Imaginé a hombres y mujeres con vestidos de época, todos de espaldas rectas y fieles a Dios, realizando sus actividades diarias en voz baja. También podrían tener sirvientes para cocinar y limpiar. La señora de la casa cuidaría sus plantas e iría a misa. El caballero leería un libro o un periódico y se iría de viaje a lomo de un camello o un burro para atender sus asuntos. Discutirían sus preocupaciones sobre el clima, la salud pública, la cosecha, asuntos de política y comercio. Tal vez recibían visitas, el sacerdote, huéspedes nocturnos. Y podría haber niños y miembros de la familia extendida. Tías, tíos y primos. Uno o dos abuelos sobrevivientes.

Fuera de los muros, el viento habría soplado y recogido el polvo. El interior de Fuerteventura soporta muchos días de calor en verano, y sin árboles que den sombra a la tierra rocosa, las temperaturas ambientales suben a alturas infernales. No podía imaginarme a ninguno de los bien educados familiares aventurándose a salir a menos que tuvieran que hacerlo. No en verano. En su lugar, habrían aprovechado al máximo su vida enclaustrada en el interior, disfrutando del fresco del patio interior.

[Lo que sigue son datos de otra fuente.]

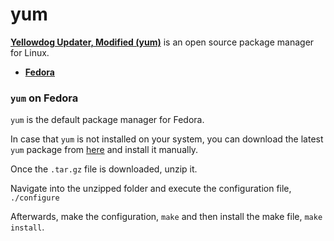 yum
===
[**Yellowdog Updater, Modified (yum)**](http://yum.baseurl.org) is an open source package manager for Linux.

* [**Fedora**](#yum-on-fedora)

### `yum` on Fedora
`yum` is the default package manager for Fedora.

In case that `yum` is not installed on your system, you can download the latest `yum` package from [here](http://yum.baseurl.org/download/3.4/yum-3.4.3.tar.gz) and install it manually.

Once the `.tar.gz` file is downloaded, unzip it.

Navigate into the unzipped folder and execute the configuration file, `./configure`

Afterwards, make the configuration, `make` and then install the make file, `make install`.
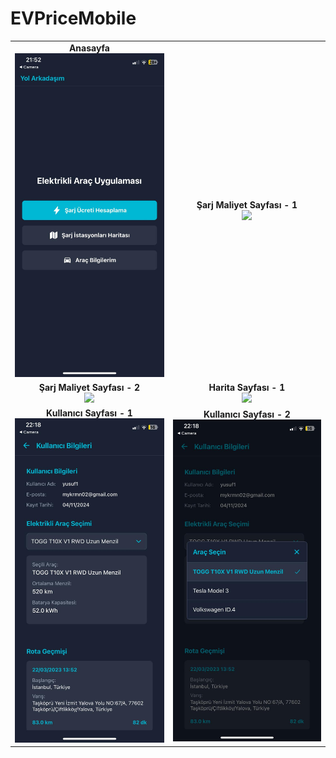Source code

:# EVPriceMobile

<table>
  <tr>
    <td align="center">
      <strong>Anasayfa</strong><br/>
      <img src="image/Anasayfa.jpg" width="300"/>
    </td>
    <td align="center">
      <strong>Şarj Maliyet Sayfası - 1</strong><br/>
      <img src="image/Sarj_Maliyet_Sayfası_1.jpg" width="300"/>
    </td>
  </tr>
  <tr>
    <td align="center">
      <strong>Şarj Maliyet Sayfası - 2</strong><br/>
      <img src="image/Sarj_Maliyet_Sayfası_2.jpg" width="300"/>
    </td>
    <td align="center">
      <strong>Harita Sayfası - 1</strong><br/>
      <img src="image/Harita_Sayfası_1.jpg" width="300"/>
    </td>
  </tr>
  <tr>
    <td align="center">
      <strong>Kullanıcı Sayfası - 1</strong><br/>
      <img src="image/Kullanıcı_Sayfası_1.jpg" width="300"/>
    </td>
    <td align="center">
      <strong>Kullanıcı Sayfası - 2</strong><br/>
      <img src="image/Kullanıcı_Sayfası_2.jpg" width="300"/>
    </td>
  </tr>
</table>
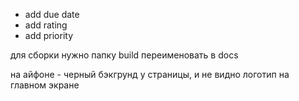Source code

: - add due date
- add rating
- add priority


для сборки нужно папку build переименовать в docs

на айфоне - черный бэкгрунд у страницы, и не видно логотип на главном экране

Un leve olor a orina animal flotando en la brisa me trajo de vuelta al presente. ¿Un perro? ¿O un gato? La luz se estaba desvaneciendo y pensé que era prudente volver a mi departamento antes de que anocheciera. Por impulso, pensé en llevarme un pequeño trozo de mi nueva casa de campo para celebrar la ocasión. Tomé una piedra escarpada del muro divisorio. Era del tamaño de mi mano y del color ocre anaranjado y áspera al tacto. Mientras me alejaba, una repentina ráfaga de viento sopló a través del agujero en la pared. Era un viento frío y no habitual del clima cálido. Se me puso la piel de gallina. No pensé en nada de eso.